> About this task
Transcribe the listing word for word, beginning at its first line and ending at the line containing "Zero-knowledge proof systems such"; omit the pictures.
================
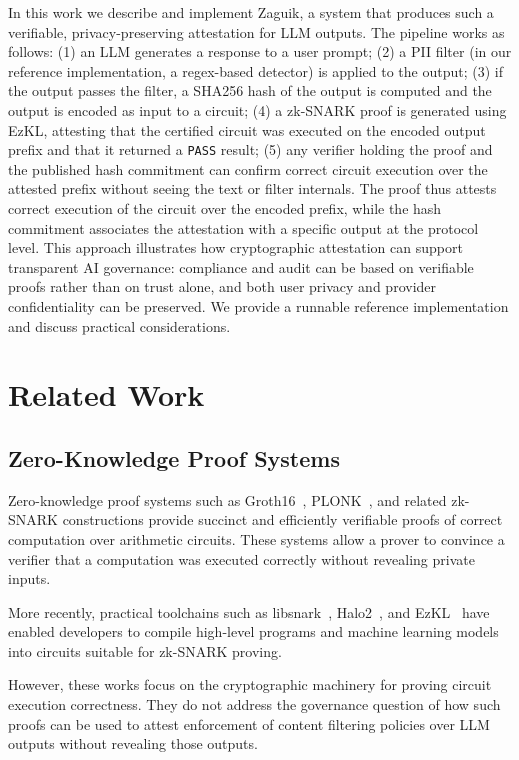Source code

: \documentclass[10pt,conference,a4paper]{IEEEtran}
\begin{document}
In this work we describe and implement Zaguik, a system that produces such a verifiable, privacy-preserving attestation for LLM outputs. The pipeline works as follows: (1) an LLM generates a response to a user prompt; (2) a PII filter (in our reference implementation, a regex-based detector) is applied to the output; (3) if the output passes the filter, a SHA256 hash of the output is computed and the output is encoded as input to a circuit; (4) a zk-SNARK proof is generated using EzKL, attesting that the certified circuit was executed on the encoded output prefix and that it returned a \texttt{PASS} result; (5) any verifier holding the proof and the published hash commitment can confirm correct circuit execution over the attested prefix without seeing the text or filter internals. The proof thus attests correct execution of the circuit over the encoded prefix, while the hash commitment associates the attestation with a specific output at the protocol level. This approach illustrates how cryptographic attestation can support transparent AI governance: compliance and audit can be based on verifiable proofs rather than on trust alone, and both user privacy and provider confidentiality can be preserved. We provide a runnable reference implementation and discuss practical considerations.


\section{Related Work}
\subsection{Zero-Knowledge Proof Systems}

Zero-knowledge proof systems such as Groth16~\cite{groth2016size}, PLONK~\cite{gabizon2019plonk}, and related zk-SNARK constructions provide succinct and efficiently verifiable proofs of correct computation over arithmetic circuits. These systems allow a prover to convince a verifier that a computation was executed correctly without revealing private inputs.

More recently, practical toolchains such as libsnark~\cite{bensasson2014vn}, Halo2~\cite{halo2}, and EzKL~\cite{ezkl} have enabled developers to compile high-level programs and machine learning models into circuits suitable for zk-SNARK proving.

However, these works focus on the cryptographic machinery for proving circuit execution correctness. They do not address the governance question of how such proofs can be used to attest enforcement of content filtering policies over LLM outputs without revealing those outputs.
\end{document}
================
> Reply to the task
Source code

: \documentclass[10pt,conference,a4paper]{IEEEtran}
\begin{document}
In this work we describe and implement Zaguik, a system that produces such a verifiable, privacy-preserving attestation for LLM outputs. The pipeline works as follows: (1) an LLM generates a response to a user prompt; (2) a PII filter (in our reference implementation, a regex-based detector) is applied to the output; (3) if the output passes the filter, a SHA256 hash of the output is computed and the output is encoded as input to a circuit; (4) a zk-SNARK proof is generated using EzKL, attesting that the certified circuit was executed on the encoded output prefix and that it returned a \texttt{PASS} result; (5) any verifier holding the proof and the published hash commitment can confirm correct circuit execution over the attested prefix without seeing the text or filter internals. The proof thus attests correct execution of the circuit over the encoded prefix, while the hash commitment associates the attestation with a specific output at the protocol level. This approach illustrates how cryptographic attestation can support transparent AI governance: compliance and audit can be based on verifiable proofs rather than on trust alone, and both user privacy and provider confidentiality can be preserved. We provide a runnable reference implementation and discuss practical considerations.


\section{Related Work}
\subsection{Zero-Knowledge Proof Systems}

Zero-knowledge proof systems such as Groth16~\cite{groth2016size}, PLONK~\cite{gabizon2019plonk}, and related zk-SNARK constructions provide succinct and efficiently verifiable proofs of correct computation over arithmetic circuits. These systems allow a prover to convince a verifier that a computation was executed correctly without revealing private inputs.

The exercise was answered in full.